Saturday, June 9, 2018

Requiem for a Friend

Steve Anderson and his wife, Loreto Roselló, on the deck of their Panitao home
Last month, I was shocked to hear the news that a longtime friend, Steve Anderson, had died in an automobile accident near his home at Panitao, outside Puerto Montt. I first met Steve when he lived in Santiago, where he founded the online newspaper Santiago Times—still extant under a different publisher—to provide English-language news about Chile. Over the years, I often visited the Times’s offices along the Río Mapocho, and even stayed at his cul-de-sac home on the slopes of Cerro San Cristóbal—sometimes crashing in my sleeping bag on a deck that overlooked downtown.

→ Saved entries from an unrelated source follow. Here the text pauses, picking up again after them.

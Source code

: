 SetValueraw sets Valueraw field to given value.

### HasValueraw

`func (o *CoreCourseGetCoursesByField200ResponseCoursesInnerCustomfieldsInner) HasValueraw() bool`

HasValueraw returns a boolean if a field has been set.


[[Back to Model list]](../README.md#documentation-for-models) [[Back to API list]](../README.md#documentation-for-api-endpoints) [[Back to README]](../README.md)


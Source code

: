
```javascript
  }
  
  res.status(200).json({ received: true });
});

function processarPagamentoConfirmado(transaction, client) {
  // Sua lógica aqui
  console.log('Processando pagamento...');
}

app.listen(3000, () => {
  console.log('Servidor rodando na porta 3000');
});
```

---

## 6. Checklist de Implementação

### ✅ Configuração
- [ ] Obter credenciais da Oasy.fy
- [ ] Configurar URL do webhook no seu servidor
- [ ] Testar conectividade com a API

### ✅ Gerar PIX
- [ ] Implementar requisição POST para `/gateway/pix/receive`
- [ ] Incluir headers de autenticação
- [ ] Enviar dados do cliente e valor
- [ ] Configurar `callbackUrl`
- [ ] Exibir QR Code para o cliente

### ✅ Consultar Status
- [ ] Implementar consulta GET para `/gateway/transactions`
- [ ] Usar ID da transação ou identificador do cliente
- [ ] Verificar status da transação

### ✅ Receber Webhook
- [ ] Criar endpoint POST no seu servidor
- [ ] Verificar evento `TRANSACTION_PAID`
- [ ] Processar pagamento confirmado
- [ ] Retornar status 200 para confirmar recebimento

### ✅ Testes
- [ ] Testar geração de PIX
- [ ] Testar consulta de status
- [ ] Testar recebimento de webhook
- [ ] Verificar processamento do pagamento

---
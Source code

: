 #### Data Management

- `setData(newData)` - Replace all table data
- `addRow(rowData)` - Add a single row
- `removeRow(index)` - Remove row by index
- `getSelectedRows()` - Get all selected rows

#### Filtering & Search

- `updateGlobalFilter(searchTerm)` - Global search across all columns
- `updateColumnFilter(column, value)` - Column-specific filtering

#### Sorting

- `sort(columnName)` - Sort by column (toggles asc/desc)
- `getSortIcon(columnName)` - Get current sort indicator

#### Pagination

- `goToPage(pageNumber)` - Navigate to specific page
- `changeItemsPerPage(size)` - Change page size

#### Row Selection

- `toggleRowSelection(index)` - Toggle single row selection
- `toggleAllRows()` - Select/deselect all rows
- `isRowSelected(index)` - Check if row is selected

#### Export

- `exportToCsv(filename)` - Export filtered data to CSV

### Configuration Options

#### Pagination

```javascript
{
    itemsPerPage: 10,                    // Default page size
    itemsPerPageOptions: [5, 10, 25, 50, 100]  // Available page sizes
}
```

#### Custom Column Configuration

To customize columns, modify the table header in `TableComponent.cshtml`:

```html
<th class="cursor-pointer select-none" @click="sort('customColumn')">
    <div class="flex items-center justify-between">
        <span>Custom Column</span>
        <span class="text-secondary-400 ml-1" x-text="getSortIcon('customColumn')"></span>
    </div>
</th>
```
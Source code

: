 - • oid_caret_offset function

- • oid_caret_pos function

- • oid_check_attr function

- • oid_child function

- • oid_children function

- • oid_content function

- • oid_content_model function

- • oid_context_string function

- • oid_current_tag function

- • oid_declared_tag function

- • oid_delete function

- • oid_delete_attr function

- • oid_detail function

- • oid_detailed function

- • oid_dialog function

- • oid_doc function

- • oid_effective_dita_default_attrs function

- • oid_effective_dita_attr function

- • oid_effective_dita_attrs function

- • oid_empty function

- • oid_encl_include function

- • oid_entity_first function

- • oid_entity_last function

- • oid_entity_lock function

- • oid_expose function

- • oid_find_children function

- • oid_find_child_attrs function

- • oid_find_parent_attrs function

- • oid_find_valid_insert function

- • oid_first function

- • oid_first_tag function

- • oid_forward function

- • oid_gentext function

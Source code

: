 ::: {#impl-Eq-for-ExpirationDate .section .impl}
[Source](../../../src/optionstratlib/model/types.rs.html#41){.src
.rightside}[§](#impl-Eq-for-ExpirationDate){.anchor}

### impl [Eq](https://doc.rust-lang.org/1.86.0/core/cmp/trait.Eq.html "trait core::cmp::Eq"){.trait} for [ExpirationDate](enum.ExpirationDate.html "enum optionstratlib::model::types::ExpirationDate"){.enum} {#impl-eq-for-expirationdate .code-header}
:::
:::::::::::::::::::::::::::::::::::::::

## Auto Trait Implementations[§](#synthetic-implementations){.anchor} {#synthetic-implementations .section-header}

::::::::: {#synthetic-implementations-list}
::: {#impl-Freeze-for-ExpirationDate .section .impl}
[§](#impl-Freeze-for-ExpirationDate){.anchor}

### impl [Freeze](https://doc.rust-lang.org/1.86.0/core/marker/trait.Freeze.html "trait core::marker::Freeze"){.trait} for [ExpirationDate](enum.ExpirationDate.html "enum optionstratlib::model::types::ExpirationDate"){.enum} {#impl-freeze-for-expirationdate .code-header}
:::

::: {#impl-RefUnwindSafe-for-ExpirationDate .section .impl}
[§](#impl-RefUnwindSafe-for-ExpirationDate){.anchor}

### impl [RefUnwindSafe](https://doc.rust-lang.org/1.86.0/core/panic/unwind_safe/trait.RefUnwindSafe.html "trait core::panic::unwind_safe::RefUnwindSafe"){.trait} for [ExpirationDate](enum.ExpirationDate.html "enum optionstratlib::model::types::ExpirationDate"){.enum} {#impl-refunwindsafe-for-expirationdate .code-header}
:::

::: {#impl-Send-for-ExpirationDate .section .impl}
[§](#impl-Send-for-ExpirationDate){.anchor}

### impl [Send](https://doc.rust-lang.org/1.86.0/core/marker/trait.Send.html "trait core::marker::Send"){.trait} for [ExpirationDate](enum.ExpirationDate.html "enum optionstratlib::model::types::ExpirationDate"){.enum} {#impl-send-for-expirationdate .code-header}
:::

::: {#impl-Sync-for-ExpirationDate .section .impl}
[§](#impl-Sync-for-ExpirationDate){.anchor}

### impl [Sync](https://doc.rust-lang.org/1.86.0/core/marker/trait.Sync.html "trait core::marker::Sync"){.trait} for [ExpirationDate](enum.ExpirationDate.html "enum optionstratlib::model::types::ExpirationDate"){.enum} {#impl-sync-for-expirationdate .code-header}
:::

Steve Anderson shopping for produce at the neighborhood farmers' market
Steve was a southern boy, a native of Arkansas, who had worked in the office the legendary Senator J. William Fulbright(who was indirectly responsible for funding my own graduate research through a Fulbright-Hays Doctoral Dissertation Research Abroad grant). He had come to Chile to help with the “No” campaign against the Pinochet dictatorship in 1988 and, in his new home, married a Chilean woman and fathered a now 21-year-old son who’s a student leader in Santiago.  In his home at Panitao, he had become a leading advocate—with significant local support—for preservation of strategic wetlands that were threatened by suburban sprawl.
Whenever I visited Steve at Panitao, there were unlimited blueberries on the table.
In fact, I had recently stayed at his home for four days, which let me avoid the Semana Santa (“Holy Week”) period when much of the region is overrun with Chilean tourists on a long weekend. It’s also a time when I tend to get more work done sitting at the computer than I would running around checking practical details in towns like nearby Puerto Varas. At that time, he told me, he was planning to return to the States to work on the midterm congressional elections. He loathed the current occupant of the White House.
Tributes to Steve Anderson appeared in the letters section of the local newspaper.
I don’t know the details of the accident, but Steve’s place lay about a kilometer south of the paved two-lane highway between Puerto Montt and the town of Calbuco via a dirt access road. Entering the highway from his access road involved a slight climb that was partially obscured by trees, so it’s possible he never saw the car that hit him. Whether or not that was the case, I will miss him, and so will his family and neighbors.